Battles Over Land Sharpen in Brazil’s Amazon Region

by Gerry Foley /  March 2005 issue of Socialist Action

 

The murder of an American nun in the Amazon on Feb. 12 has brought to a head a growing land war in Brazil. Dorothy Stang, age 74, had been a decades-long

campaigner against the destruction of the Amazonian rain forest. She was shot down in cold blood by hired killers near the town of Anapu in the Amazon region.

 

Reuters reported on Feb. 22 that Brazilian soldiers had captured three suspects in the contract murder. It noted: “Rayfran das Neves Sales … confessed to shooting Stang earlier this week and named others involved.”

 

Agricultural land is a battleground in Brazil, which has one of the most unequal distributions of land in the world.

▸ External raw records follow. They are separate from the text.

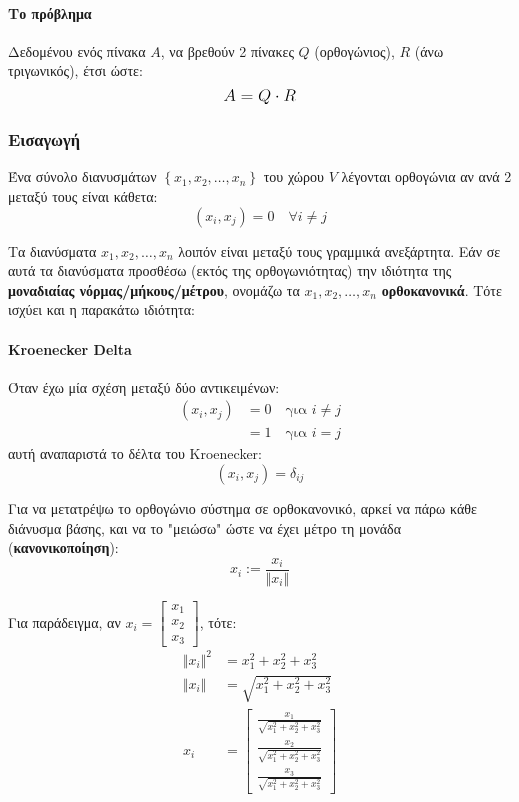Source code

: \documentclass[11pt,a4paper,notitlepage,fleqn]{article}
\begin{document}
\paragraph{Το πρόβλημα}
Δεδομένου ενός πίνακα \( A \), να βρεθούν 2 πίνακες
\( Q \) (ορθογώνιος), \( R \) (άνω τριγωνικός), έτσι ώστε:
\[
\mathlarger{A = Q \cdot R}
\]

\subsubsection{Εισαγωγή}
Ένα σύνολο διανυσμάτων \( \left\lbrace x_1,x_2,\dots,
x_n \right\rbrace \) του χώρου \( V \) λέγονται ορθογώνια αν ανά
2 μεταξύ τους είναι κάθετα:
\[
(x_i,x_j) = 0 \quad \forall i \neq j
\]

Τα διανύσματα \( x_1,x_2,\dots, x_n \) λοιπόν είναι μεταξύ τους
γραμμικά ανεξάρτητα. Εάν σε αυτά τα διανύσματα προσθέσω (εκτός
της ορθογωνιότητας) την ιδιότητα της
\textbf{μοναδιαίας νόρμας/μήκους/μέτρου}, ονομάζω τα \( x_1,x_2,
\dots, x_n \) \textbf{ορθοκανονικά}. Τότε ισχύει και η παρακάτω
ιδιότητα:

\paragraph{Kroenecker Delta}

Όταν έχω μία σχέση μεταξύ δύο αντικειμένων:
\begin{align*}
	(x_i,x_j) &= 0 \quad \text{για } i \neq j \\
	          &= 1 \quad \text{για } i = j
\end{align*}
αυτή αναπαριστά το δέλτα του Kroenecker:
\[
(x_i,x_j) = \delta_{ij}
\]

Για να μετατρέψω το ορθογώνιο σύστημα σε ορθοκανονικό, αρκεί
να πάρω κάθε διάνυσμα βάσης, και να το "μειώσω" ώστε να έχει
μέτρο τη μονάδα (\textbf{κανονικοποίηση}):
\[
x_i := \frac{x_i}{\Vert x_i \Vert}
\]

Για παράδειγμα, αν \( x_i=\left[\begin{matrix}
x_1\\x_2\\x_3
\end{matrix}\right] \), τότε:
\begin{align*}
	\Vert x_i \Vert^2 &= x_1^2+x_2^2+x_3^2 \\
	\Vert x_i \Vert &= \sqrt{x_1^2+x_2^2+x_3^2} \\
	x_i &= \left[
	\begin{matrix}
	\frac{x_1}{\sqrt{x_1^2+x_2^2+x_3^2}} \\
	\frac{x_2}{\sqrt{x_1^2+x_2^2+x_3^2}} \\
	\frac{x_3}{\sqrt{x_1^2+x_2^2+x_3^2}}
	\end{matrix}
	\right]
\end{align*}
\end{document}
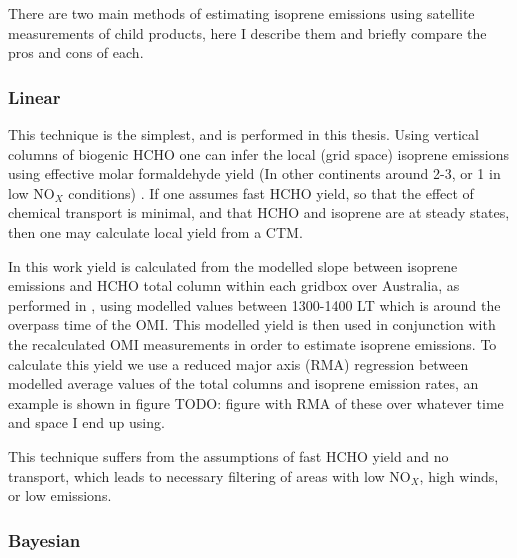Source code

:     There are two main methods of estimating isoprene emissions using satellite measurements of child products, here I describe them and briefly compare the pros and cons of each.
    
    \subsubsection{Linear}
      \label{BioIsop:intro:top_down_linear}
      
      This technique is the simplest, and is performed in this thesis.
      Using vertical columns of biogenic HCHO one can infer the local (grid space) isoprene emissions using effective molar formaldehyde yield (In other continents around 2-3, or 1 in low NO$_X$ conditions) \parencite{Palmer2003,Marais2012,Bauwens2016}.
      If one assumes fast HCHO yield, so that the effect of chemical transport is minimal, and that HCHO and isoprene are at steady states, then one may calculate local yield from a CTM.
      
      In this work yield is calculated from the modelled slope between isoprene emissions and HCHO total column within each gridbox over Australia, as performed in \textcite{Palmer2003}, using modelled values between 1300-1400 LT which is around the overpass time of the OMI.
      This modelled yield is then used in conjunction with the recalculated OMI measurements in order to estimate isoprene emissions.
      To calculate this yield we use a reduced major axis (RMA) regression between modelled average values of the total columns and isoprene emission rates, an example is shown in figure TODO: figure with RMA of these over whatever time and space I end up using.
      
      This technique suffers from the assumptions of fast HCHO yield and no transport, which leads to necessary filtering of areas with low NO$_X$, high winds, or low emissions. 
      
    
    \subsubsection{Bayesian}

The big landlords hire bands of killers, and the murder of peasant activists has become a regular feature of Brazilian political life.

 

Paradoxically, these murders have increased under the Lula regime since the victory of an ostensibly left ticket encouraged the peasants but the government has done little or nothing to protect them from the landlord gangs or to meet their demands.

 

The land question has actually sharpened in recent years because of the boom in soybean exports, which has been bringing enormous profits to landowners. It has led to a rush by the agricultural magnates to increase their holdings and the land under production.

 

The land-reform program of the Lula government, like that of its neoliberal predecessor, is based on the idea that unused land can be given to the peasants.

 

Actually, the neoliberal regime gave a lot more land to peasants than the Lula government because that was before the soybean boom. Now the landowners are not willing to concede any land to the peasants, and they resist their demands with all the means at their command—in particular, death squadrons.

 

In the Amazon, the soybean gold rush has come up against the world environmental movement and the defense of indigenous peoples whose lives are bound up with the forest. Over 20 percent of the rain forest has already been destroyed.

 

An Associated Press dispatch of Feb. 22 pointed out:  “The survival of the Amazon rainforest is key to that of the planet. The jungle is sometimes called the world's ‘lung’ because its billions of trees, spread over an area 11 times the size of Texas, produce oxygen and absorb carbon dioxide from the atmosphere.”

 

The international environmental movement has succeeded in focusing enough attention on the rape of the Amazon that the murder of an activist nun who had been fighting it created an international scandal. It forced the Lula government to act for the first time.  Thus, the national government sent the army into the region and apparently captured the killers. Typically the local police are in the pockets on the landlords.

 

Lula was forced to go further. He created conservation reserves in Anapu and environmental protection zones in three other Brazilian states. Associated Press

reported: “He ordered a six-month moratorium on new logging, land-clearing, and development on a tract of land in the state of Para almost the size of

Portugal.”

 

However, the contradictions of the Lula regime remain acute and will undoubtedly continue to sharpen.  Agricultural exports are the locomotive of the Brazilian capitalist economy, and the Workers Party government has been throwing all of its historical socialistic principles overboard to avoid conflict with big business.

 

Only mass mobilizations independent of the government and the Workers Party can force this regime to jostle the capitalists that it has been so anxious to conciliate.